Labriola Center announces 2025 National Book Award winner
‘Redface: Race, Performance, and Indigeneity’ by Bethany Hughes receives 17th annual book award
Bethany Hughes, author of “Redface: Race, Performance, and Indigeneity” and recipient of the 2025 Labriola Center National Book Award. Courtesy photo
A groundbreaking book examining the overlooked legacy of "redface" in American theater is being recognized for its contributions to Indigenous scholarship.
“Redface: Race, Performance, and Indigeneity” by Bethany Hughes and published by NYU Press, has been awarded the Labriola National American Indian Data Center 2025 National Book Award.
Founded in 2008, the Labriola Center National Book Award is a national competition that aims to elevate contemporary works by Indigenous scholars that impact Native American peoples and nations.
Hughes will be recognized during a visit to the ASU Tempe campus in October, where she will join the center at Hayden Library for an event to discuss her book with the ASU community.
“I am honored that my work on Native American representation in American theater history has been recognized by the Labriola Center and am eager to be in conversation with the ASU community on how best to understand Indigenous peoples' unique experiences and to advocate for representation that reflects the vibrancy and diversity within our community.”
Using case studies in law and civic life, Hughes’ book brings attention to the racial and political impact of the “stage Indian” character in American theater history. She initially expressed surprise when she learned that her book was being honored.
“As someone who studies and writes about theater and performance, and in particular 19th-century performance in this book, I often expect to have to convince people that what I do matters in ‘real life.’ Receiving this award is a sign that the book compellingly explains how something made a long time ago for amusement, like theater, is a space where impactful and relevant cultural processes and knowledge-making takes place,” Hughes said.
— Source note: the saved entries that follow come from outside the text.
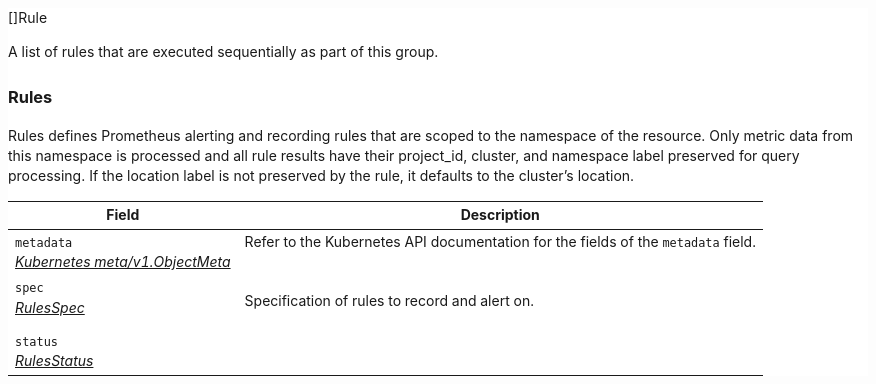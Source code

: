 []Rule
</a>
</em>
</td>
<td>
<p>A list of rules that are executed sequentially as part of this group.</p>
</td>
</tr>
</tbody>
</table>
<h3 id="monitoring.googleapis.com/v1.Rules">
<span id="Rules">Rules
</span>
</h3>
<div>
<p>Rules defines Prometheus alerting and recording rules that are scoped
to the namespace of the resource. Only metric data from this namespace is processed
and all rule results have their project_id, cluster, and namespace label preserved
for query processing.
If the location label is not preserved by the rule, it defaults to the cluster&rsquo;s location.</p>
</div>
<table>
<thead>
<tr>
<th>Field</th>
<th>Description</th>
</tr>
</thead>
<tbody>
<tr>
<td>
<code>metadata</code><br/>
<em>
<a href="https://kubernetes.io/docs/reference/generated/kubernetes-api/v1.24/#objectmeta-v1-meta">
Kubernetes meta/v1.ObjectMeta
</a>
</em>
</td>
<td>
Refer to the Kubernetes API documentation for the fields of the
<code>metadata</code> field.
</td>
</tr>
<tr>
<td>
<code>spec</code><br/>
<em>
<a href="#monitoring.googleapis.com/v1.RulesSpec">
RulesSpec
</a>
</em>
</td>
<td>
<p>Specification of rules to record and alert on.</p>
</td>
</tr>
<tr>
<td>
<code>status</code><br/>
<em>
<a href="#monitoring.googleapis.com/v1.RulesStatus">
RulesStatus
</a>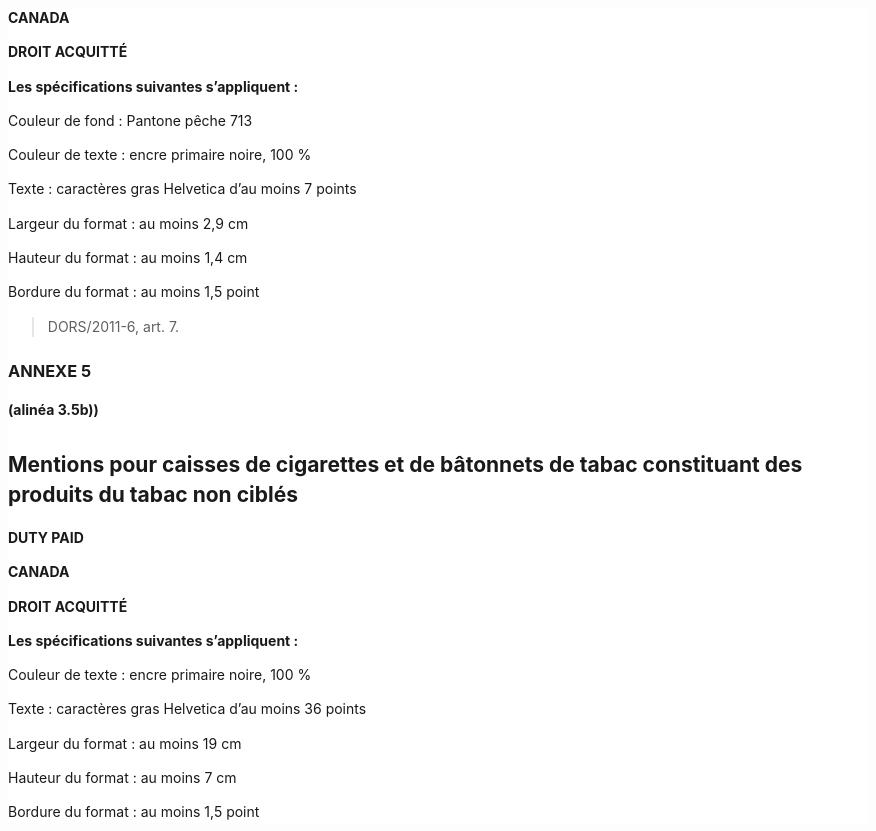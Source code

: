 
**CANADA**


**DROIT ACQUITTÉ**


**Les spécifications suivantes s’appliquent :**

Couleur de fond : Pantone pêche 713



Couleur de texte : encre primaire noire, 100 %



Texte : caractères gras Helvetica d’au moins 7 points



Largeur du format : au moins 2,9 cm



Hauteur du format : au moins 1,4 cm



Bordure du format : au moins 1,5 point




> DORS/2011-6, art. 7.




### **ANNEXE 5** 
**(alinéa 3.5b))**
## Mentions pour caisses de cigarettes et de bâtonnets de tabac constituant des produits du tabac non ciblés
**DUTY PAID**


**CANADA**


**DROIT ACQUITTÉ**


**Les spécifications suivantes s’appliquent :**

Couleur de texte : encre primaire noire, 100 %



Texte : caractères gras Helvetica d’au moins 36 points



Largeur du format : au moins 19 cm



Hauteur du format : au moins 7 cm



Bordure du format : au moins 1,5 point
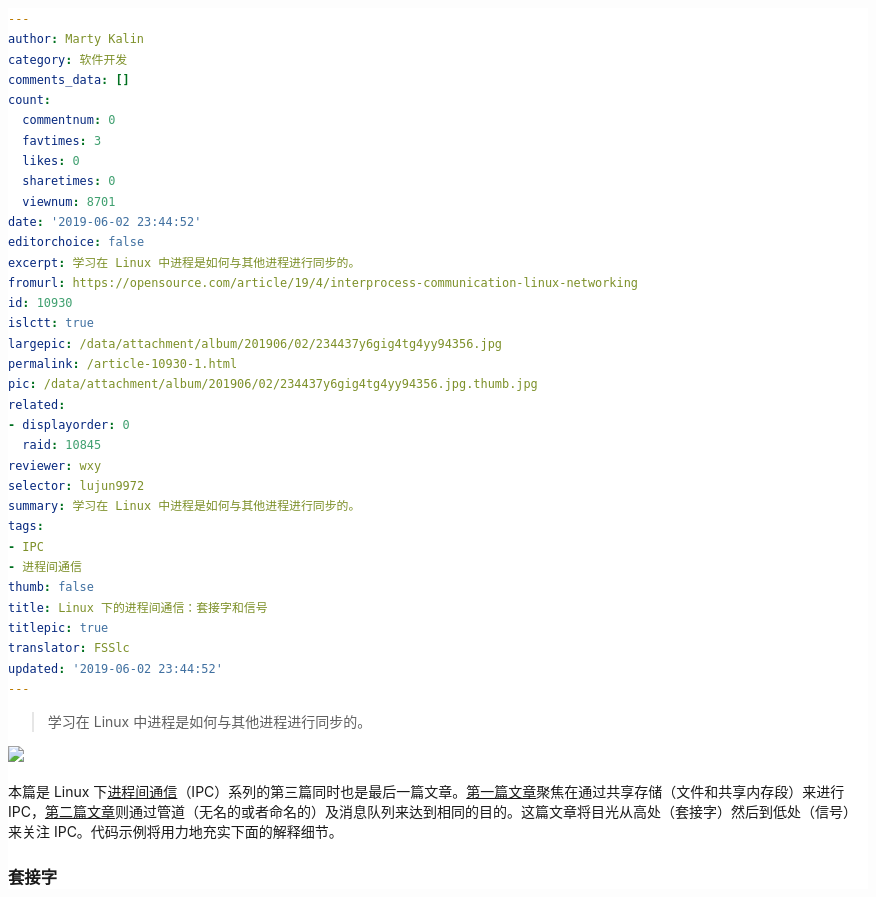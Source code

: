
 ```yaml
---
author: Marty Kalin
category: 软件开发
comments_data: []
count:
  commentnum: 0
  favtimes: 3
  likes: 0
  sharetimes: 0
  viewnum: 8701
date: '2019-06-02 23:44:52'
editorchoice: false
excerpt: 学习在 Linux 中进程是如何与其他进程进行同步的。
fromurl: https://opensource.com/article/19/4/interprocess-communication-linux-networking
id: 10930
islctt: true
largepic: /data/attachment/album/201906/02/234437y6gig4tg4yy94356.jpg
permalink: /article-10930-1.html
pic: /data/attachment/album/201906/02/234437y6gig4tg4yy94356.jpg.thumb.jpg
related:
- displayorder: 0
  raid: 10845
reviewer: wxy
selector: lujun9972
summary: 学习在 Linux 中进程是如何与其他进程进行同步的。
tags:
- IPC
- 进程间通信
thumb: false
title: Linux 下的进程间通信：套接字和信号
titlepic: true
translator: FSSlc
updated: '2019-06-02 23:44:52'
---
```



> 
> 学习在 Linux 中进程是如何与其他进程进行同步的。
> 
> 
> 


![](/data/attachment/album/201906/02/234437y6gig4tg4yy94356.jpg)


本篇是 Linux 下[进程间通信](https://en.wikipedia.org/wiki/Inter-process_communication)（IPC）系列的第三篇同时也是最后一篇文章。[第一篇文章](/article-10826-1.html)聚焦在通过共享存储（文件和共享内存段）来进行 IPC，[第二篇文章](/article-10845-1.html)则通过管道（无名的或者命名的）及消息队列来达到相同的目的。这篇文章将目光从高处（套接字）然后到低处（信号）来关注 IPC。代码示例将用力地充实下面的解释细节。


### 套接字
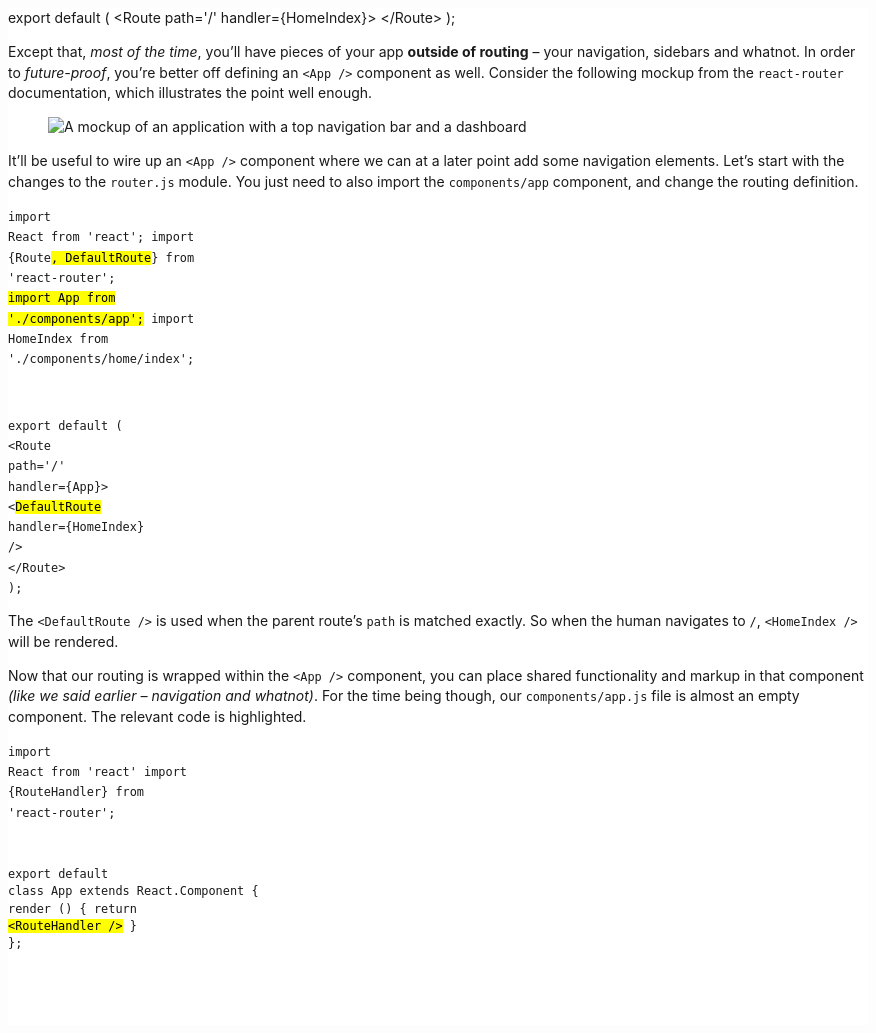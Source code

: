 export <span class="md-code-keyword">default</span> (
  <span><span class="md-code-tag">&lt;<span class="md-code-title">Route</span> <span class="md-code-attribute">path</span>=<span class="md-code-value">&apos;/&apos;</span> <span class="md-code-attribute">handler</span>=<span class="md-code-value">{HomeIndex}</span>&gt;</span>
  <span class="md-code-tag">&lt;/<span class="md-code-title">Route</span>&gt;</span>
);
</span></code></pre> <p>Except that, <em>most of the time</em>, you&#x2019;ll have pieces of your app <strong>outside of routing</strong> &#x2013; your navigation, sidebars and whatnot. In order to <em>future-proof</em>, you&#x2019;re better off defining an <code class="md-code md-code-inline">&lt;App /&gt;</code> component as well. Consider the following mockup from the <code class="md-code md-code-inline">react-router</code> documentation, which illustrates the point well enough.</p> <figure><img alt="A mockup of an application with a top navigation bar and a dashboard" class="" src="https://i.imgur.com/5Vkx3Tm.png"></figure> <p>It&#x2019;ll be useful to wire up an <code class="md-code md-code-inline">&lt;App /&gt;</code> component where we can at a later point add some navigation elements. Let&#x2019;s start with the changes to the <code class="md-code md-code-inline">router.js</code> module. You just need to also import the <code class="md-code md-code-inline">components/app</code> component, and change the routing definition.</p> <pre class="md-code-block"><code class="md-code md-lang-javascript">import React from <span class="md-code-string">&apos;react&apos;</span>;
import {Route<mark class="md-mark md-code-mark">, DefaultRoute</mark>} from <span class="md-code-string">&apos;react-router&apos;</span>;
<mark class="md-mark md-code-mark">import App from <span class="md-code-string">&apos;./components/app&apos;</span>;</mark>
import HomeIndex from <span class="md-code-string">&apos;./components/home/index&apos;</span>;

export <span class="md-code-keyword">default</span> (
  <span><span class="md-code-tag">&lt;<span class="md-code-title">Route</span> <span class="md-code-attribute">path</span>=<span class="md-code-value">&apos;/&apos;</span> <span class="md-code-attribute">handler</span>=<span class="md-code-value">{App}</span>&gt;</span>
    <span class="md-code-tag">&lt;<span class="md-code-title"><mark class="md-mark md-code-mark">DefaultRoute</mark></span> <span class="md-code-attribute">handler</span>=<span class="md-code-value">{HomeIndex}</span> /&gt;</span>
  <span class="md-code-tag">&lt;/<span class="md-code-title">Route</span>&gt;</span>
);
</span></code></pre> <p>The <code class="md-code md-code-inline">&lt;DefaultRoute /&gt;</code> is used when the parent route&#x2019;s <code class="md-code md-code-inline">path</code> is matched exactly. So when the human navigates to <code class="md-code md-code-inline">/</code>, <code class="md-code md-code-inline">&lt;HomeIndex /&gt;</code> will be rendered.</p> <p>Now that our routing is wrapped within the <code class="md-code md-code-inline">&lt;App /&gt;</code> component, you can place shared functionality and markup in that component <em>(like we said earlier &#x2013; navigation and whatnot)</em>. For the time being though, our <code class="md-code md-code-inline">components/app.js</code> file is almost an empty component. The relevant code is highlighted.</p> <pre class="md-code-block"><code class="md-code md-lang-javascript">import React from <span class="md-code-string">&apos;react&apos;</span>
import {RouteHandler} from <span class="md-code-string">&apos;react-router&apos;</span>;

export <span class="md-code-keyword">default</span> <span class="md-code-keyword">class</span> App extends React.Component {
  render () {
    <span class="md-code-keyword">return</span> <mark class="md-mark md-code-mark">&lt;RouteHandler /&gt;</mark>
  }
};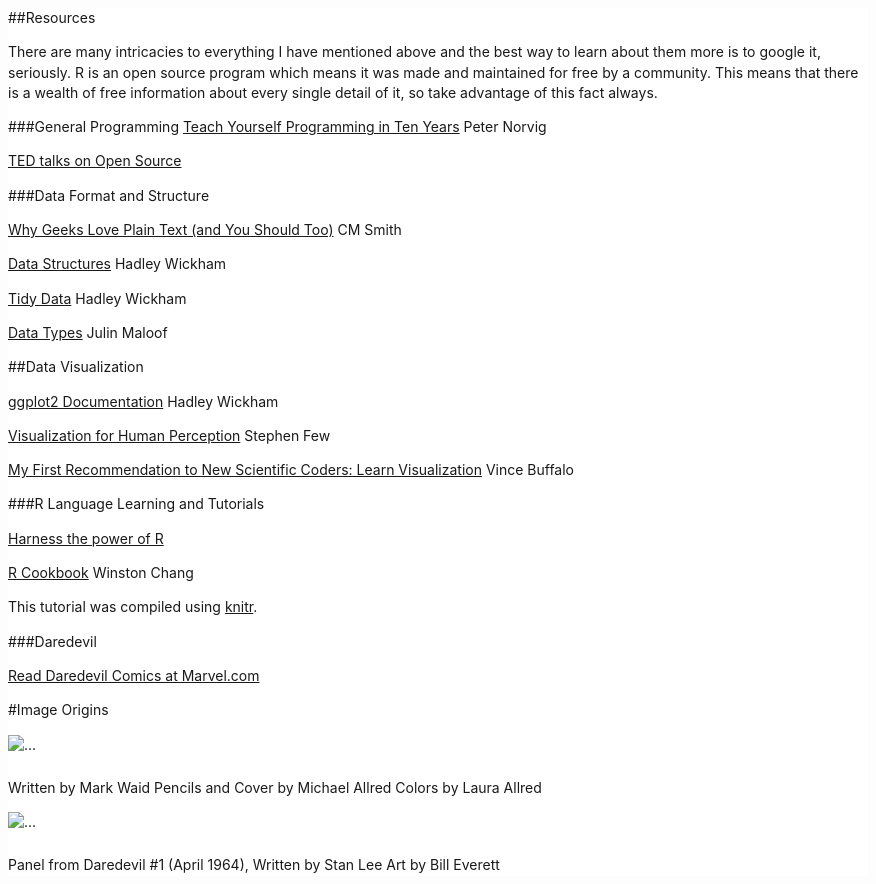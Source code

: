 ##Resources <a name="section4"></a>

There are many intricacies to everything I have mentioned above and the best way to 
learn about them more is to google it, seriously. R is an open source program which 
means it was made and maintained for free by a community. This means that there is a 
wealth of free information about every single detail of it, so take advantage of this 
fact always.

###General Programming
[Teach Yourself Programming in Ten Years](http://norvig.com/21-days.html) Peter Norvig

[TED talks on Open Source](http://www.ted.com/playlists/13/open_source_open_world.html)

###Data Format and Structure

[Why Geeks Love Plain Text (and You Should Too)](http://www.lifehack.org/articles/technology/why-geeks-love-plain-text-and-why-you-should-too.html) CM Smith

[Data Structures](https://github.com/hadley/devtools/wiki/Data-structures) Hadley Wickham 

[Tidy Data](http://vita.had.co.nz/papers/tidy-data.pdf) Hadley Wickham

[Data Types](http://mfcovington.github.io/r_club/resources/2013/03/27/DataTypes/) Julin Maloof

##Data Visualization

[ggplot2 Documentation](http://docs.ggplot2.org/current/) Hadley Wickham

[Visualization for Human Perception](http://www.interaction-design.org/encyclopedia/data_visualization_for_human_perception.html) Stephen Few

[My First Recommendation to New Scientific Coders: Learn Visualization](http://www.vincebuffalo.com/2012/11/14/learn-visualization.html) Vince Buffalo

###R Language Learning and Tutorials 

[Harness the power of R](http://www.rstudio.com/training/)

[R Cookbook](http://www.cookbook-r.com/) Winston Chang 

This tutorial was compiled using [knitr](http://yihui.name/knitr/). 

###Daredevil

[Read Daredevil Comics at Marvel.com](http://marvel.com/search/?q=daredevil&category=comics)

<a name="section5"></a>
#Image Origins

<div class="row">
  <div class="col-sm-6 col-md-4">
    <div class="thumbnail">
      <img src= "{{ site.baseurl }}/img/daredevil1.jpg" alt="...">
      <div class="caption">
        <h3></h3>
        <p class = "tinyText">Written by Mark Waid Pencils and Cover by Michael Allred Colors by Laura Allred</p>
      </div>
    </div>
  </div>
  <div class="col-sm-6 col-md-4">
    <div class="thumbnail">
      <img src= "{{ site.baseurl }}/img/daredevil2.png" alt="...">
      <div class="caption">
        <h3></h3>
        <p class = "tinyText">Panel from Daredevil #1 (April 1964), Written by Stan Lee Art by Bill Everett</p>
      </div>
    </div>
  </div>
    <div class="col-sm-6 col-md-4">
Hughes, a member of the Choctaw Nation of Oklahoma, is an assistant professor of Native American Studies at the University of Michigan in the Department of American Culture and a core faculty member in the Native American Studies Program. As a performance scholar and cultural historian, her work explores Native American representation, performance studies, and race and identity.
Hughes challenges readers to think critically about how redface matters to Indigenous and non-Indigenous communities, and how it still persists in American culture today.
“I would like readers to take away a clear sense of the techniques used to depict Native Americans, such as makeup and character development, and also how those techniques reveal the underlying motivations and ideologies that constrain Native people into an ‘Indian’ shaped box. I also want them to understand their own complicity in racializing Indigenous people and also have a taste of what it could be like to work in a different direction, to an end point where Indigenous people are not defined or measured by stereotypical expectations of Indianness built to erase us,” Hughes said.
This year’s award committee comprised scholars and leaders who are all ASU alumni. Elise Boxer, director of the Institute for American Indian Studies and associate professor in the Department of History at the University of South Dakota, is an enrolled Dakota citizen (Sisseton and Wahpeton Bands) of the Fort Peck Assiniboine and Sioux Tribes. She received her PhD from ASU in 2009.
“Speaking on behalf of the committee, ‘Redface’ is a visually beautiful, clearly written and structurally inventive document that disrupts the typical structure of an academic monograph by taking ‘hinushi inla’ (a different path),” Boxer said. “Hughes’ book draws from and meaningfully builds on previous scholarship, and has all the potential to make a similar impact on the field for future students and scholars. Hughes challenges readers to co-construct the ‘stage Indian’ through its unique structure and invitation to play with and revisit the content. The committee is honored to award ‘Redface’ with this year’s Labriola Center National Book Award.”
In addition to Boxer, the committee included Travis Franks, assistant professor of English at Utah State University, and Waquin Preston (Diné), the tribal state policy director for the National Indian Education Association.
An honorable mention was awarded to “Refusing Settler Domesticity: Native Women's Labor and Resistance in the Bay Area Outing Program” by Caitlin Keliiaa and published by University of Washington Press. Keliiaa is an assistant professor of history at the University of California, Santa Cruz.
When Hughes visits ASU this fall, it will be a time to celebrate and connect with ASU’s Indigenous community.
“I look forward to learning about the exciting projects and thinking related to Indigenous peoples, nations and scholarship that's happening at ASU,” Hughes said. “The energy connected to Native playwrights and theater there is something I'm eager to hear more about. I'm also looking forward to meeting the Native community and learning more about their experiences on campus and off.”